Data entries
========================================================================

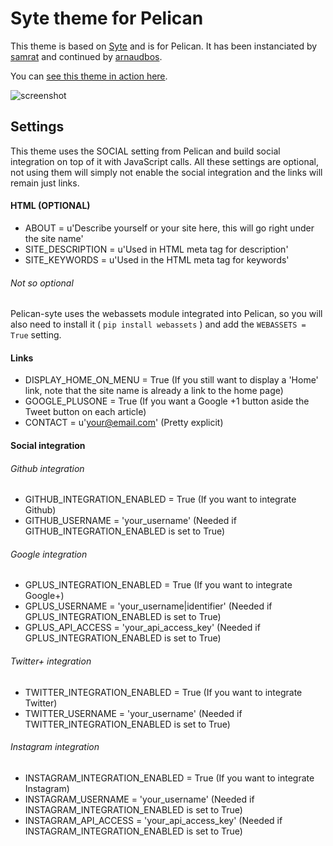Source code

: Syte theme for Pelican
======================

This theme is based on [Syte][syte] and is for Pelican. It has been instanciated by [samrat][samrat] and continued by [arnaudbos][arnaudbos].

You can [see this theme in action here][sneakernet].

![screenshot](https://raw.github.com/arnaudbos/pelican-themes/master/syte/screenshot.png)

Settings
--------

This theme uses the SOCIAL setting from Pelican and build social integration on top of it with JavaScript calls.
All these settings are optional, not using them will simply not enable the social integration and the links will remain just links.

#### HTML (OPTIONAL)

* ABOUT = u'Describe yourself or your site here, this will go right under the site name'
* SITE_DESCRIPTION = u'Used in HTML meta tag for description'
* SITE_KEYWORDS = u'Used in the HTML meta tag for keywords'

###### Not so optional

Pelican-syte uses the webassets module integrated into Pelican, so you will also need to install it ( `pip install webassets` ) and add the `WEBASSETS = True` setting.

#### Links

* DISPLAY_HOME_ON_MENU = True (If you still want to display a 'Home' link, note that the site name is already a link to the home page)
* GOOGLE_PLUSONE = True (If you want a Google +1 button aside the Tweet button on each article)
* CONTACT = u'your@email.com' (Pretty explicit)

#### Social integration

###### Github integration

* GITHUB_INTEGRATION_ENABLED = True (If you want to integrate Github)
* GITHUB_USERNAME = 'your_username' (Needed if GITHUB_INTEGRATION_ENABLED is set to True)

###### Google integration

* GPLUS_INTEGRATION_ENABLED = True (If you want to integrate Google+)
* GPLUS_USERNAME = 'your_username|identifier' (Needed if GPLUS_INTEGRATION_ENABLED is set to True)
* GPLUS_API_ACCESS = 'your_api_access_key' (Needed if GPLUS_INTEGRATION_ENABLED is set to True)

###### Twitter+ integration

* TWITTER_INTEGRATION_ENABLED = True (If you want to integrate Twitter)
* TWITTER_USERNAME = 'your_username' (Needed if TWITTER_INTEGRATION_ENABLED is set to True)

###### Instagram integration

* INSTAGRAM_INTEGRATION_ENABLED = True (If you want to integrate Instagram)
* INSTAGRAM_USERNAME = 'your_username' (Needed if INSTAGRAM_INTEGRATION_ENABLED is set to True)
* INSTAGRAM_API_ACCESS = 'your_api_access_key' (Needed if INSTAGRAM_INTEGRATION_ENABLED is set to True)

[syte]: http://rigoneri.github.com/syte/
[samrat]: http://samrat.github.com
[arnaudbos]: http://github.com/arnaudbos/
[sneakernet]: http://www.sneakernet.fr/

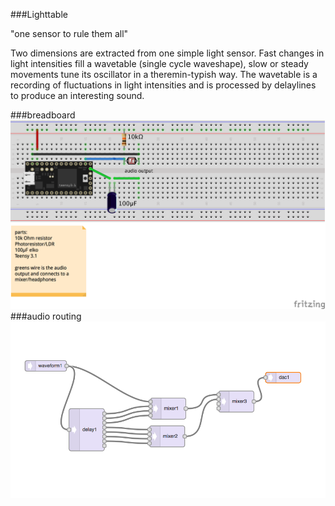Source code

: ###Lighttable 

"one sensor to rule them all"

Two dimensions are extracted from one simple light sensor. Fast changes in light intensities fill a wavetable (single cycle waveshape), slow or steady movements tune its oscillator in a theremin-typish way. The wavetable is a recording of fluctuations in light intensities and is processed by delaylines to produce an interesting sound.

###breadboard
![image](lighttable_Steckplatine.png)
###audio routing
![audio routing](lighttable_audiorouting.png)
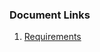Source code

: <h3>Document Links</h3>
<ol>
<li><a
href="https://cs-361-group-28.github.io/U-Eat.github.io/HW1-Requirements.pdf">Requirements</a></li>
</ol>
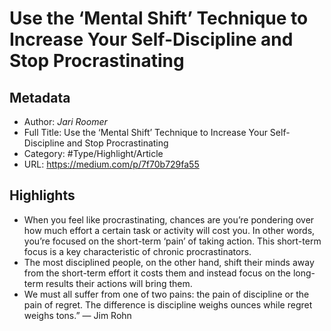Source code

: # Use the ‘Mental Shift’ Technique to Increase Your Self-Discipline and Stop Procrastinating

## Metadata

* Author: *Jari Roomer*
* Full Title: Use the ‘Mental Shift’ Technique to Increase Your Self-Discipline and Stop Procrastinating
* Category: #Type/Highlight/Article
* URL: https://medium.com/p/7f70b729fa55

## Highlights

* When you feel like procrastinating, chances are you’re pondering over how much effort a certain task or activity will cost you. In other words, you’re focused on the short-term ‘pain’ of taking action. This short-term focus is a key characteristic of chronic procrastinators.
* The most disciplined people, on the other hand, shift their minds away from the short-term effort it costs them and instead focus on the long-term results their actions will bring them.
* We must all suffer from one of two pains: the pain of discipline or the pain of regret. The difference is discipline weighs ounces while regret weighs tons.” — Jim Rohn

========================================================================

**Aim of the exercise:**
Repeat all entries exactly. Skip the pictures.

**Response to this exercise:**
Source code

: Syte theme for Pelican
======================

This theme is based on [Syte][syte] and is for Pelican. It has been instanciated by [samrat][samrat] and continued by [arnaudbos][arnaudbos].

You can [see this theme in action here][sneakernet].

![screenshot](https://raw.github.com/arnaudbos/pelican-themes/master/syte/screenshot.png)

Settings
--------

This theme uses the SOCIAL setting from Pelican and build social integration on top of it with JavaScript calls.
All these settings are optional, not using them will simply not enable the social integration and the links will remain just links.

#### HTML (OPTIONAL)

* ABOUT = u'Describe yourself or your site here, this will go right under the site name'
* SITE_DESCRIPTION = u'Used in HTML meta tag for description'
* SITE_KEYWORDS = u'Used in the HTML meta tag for keywords'

###### Not so optional

Pelican-syte uses the webassets module integrated into Pelican, so you will also need to install it ( `pip install webassets` ) and add the `WEBASSETS = True` setting.

#### Links

* DISPLAY_HOME_ON_MENU = True (If you still want to display a 'Home' link, note that the site name is already a link to the home page)
* GOOGLE_PLUSONE = True (If you want a Google +1 button aside the Tweet button on each article)
* CONTACT = u'your@email.com' (Pretty explicit)

#### Social integration

###### Github integration

* GITHUB_INTEGRATION_ENABLED = True (If you want to integrate Github)
* GITHUB_USERNAME = 'your_username' (Needed if GITHUB_INTEGRATION_ENABLED is set to True)

###### Google integration

* GPLUS_INTEGRATION_ENABLED = True (If you want to integrate Google+)
* GPLUS_USERNAME = 'your_username|identifier' (Needed if GPLUS_INTEGRATION_ENABLED is set to True)
* GPLUS_API_ACCESS = 'your_api_access_key' (Needed if GPLUS_INTEGRATION_ENABLED is set to True)

###### Twitter+ integration

* TWITTER_INTEGRATION_ENABLED = True (If you want to integrate Twitter)
* TWITTER_USERNAME = 'your_username' (Needed if TWITTER_INTEGRATION_ENABLED is set to True)

###### Instagram integration

* INSTAGRAM_INTEGRATION_ENABLED = True (If you want to integrate Instagram)
* INSTAGRAM_USERNAME = 'your_username' (Needed if INSTAGRAM_INTEGRATION_ENABLED is set to True)
* INSTAGRAM_API_ACCESS = 'your_api_access_key' (Needed if INSTAGRAM_INTEGRATION_ENABLED is set to True)

[syte]: http://rigoneri.github.com/syte/
[samrat]: http://samrat.github.com
[arnaudbos]: http://github.com/arnaudbos/
[sneakernet]: http://www.sneakernet.fr/

Source code

: ###Lighttable 

"one sensor to rule them all"

Two dimensions are extracted from one simple light sensor. Fast changes in light intensities fill a wavetable (single cycle waveshape), slow or steady movements tune its oscillator in a theremin-typish way. The wavetable is a recording of fluctuations in light intensities and is processed by delaylines to produce an interesting sound.

###breadboard
![image](lighttable_Steckplatine.png)
###audio routing
![audio routing](lighttable_audiorouting.png)
Source code

: <h3>Document Links</h3>
<ol>
<li><a
href="https://cs-361-group-28.github.io/U-Eat.github.io/HW1-Requirements.pdf">Requirements</a></li>
</ol>
Source code

: # Use the ‘Mental Shift’ Technique to Increase Your Self-Discipline and Stop Procrastinating

## Metadata

* Author: *Jari Roomer*
* Full Title: Use the ‘Mental Shift’ Technique to Increase Your Self-Discipline and Stop Procrastinating
* Category: #Type/Highlight/Article
* URL: https://medium.com/p/7f70b729fa55

## Highlights

* When you feel like procrastinating, chances are you’re pondering over how much effort a certain task or activity will cost you. In other words, you’re focused on the short-term ‘pain’ of taking action. This short-term focus is a key characteristic of chronic procrastinators.
* The most disciplined people, on the other hand, shift their minds away from the short-term effort it costs them and instead focus on the long-term results their actions will bring them.
* We must all suffer from one of two pains: the pain of discipline or the pain of regret. The difference is discipline weighs ounces while regret weighs tons.” — Jim Rohn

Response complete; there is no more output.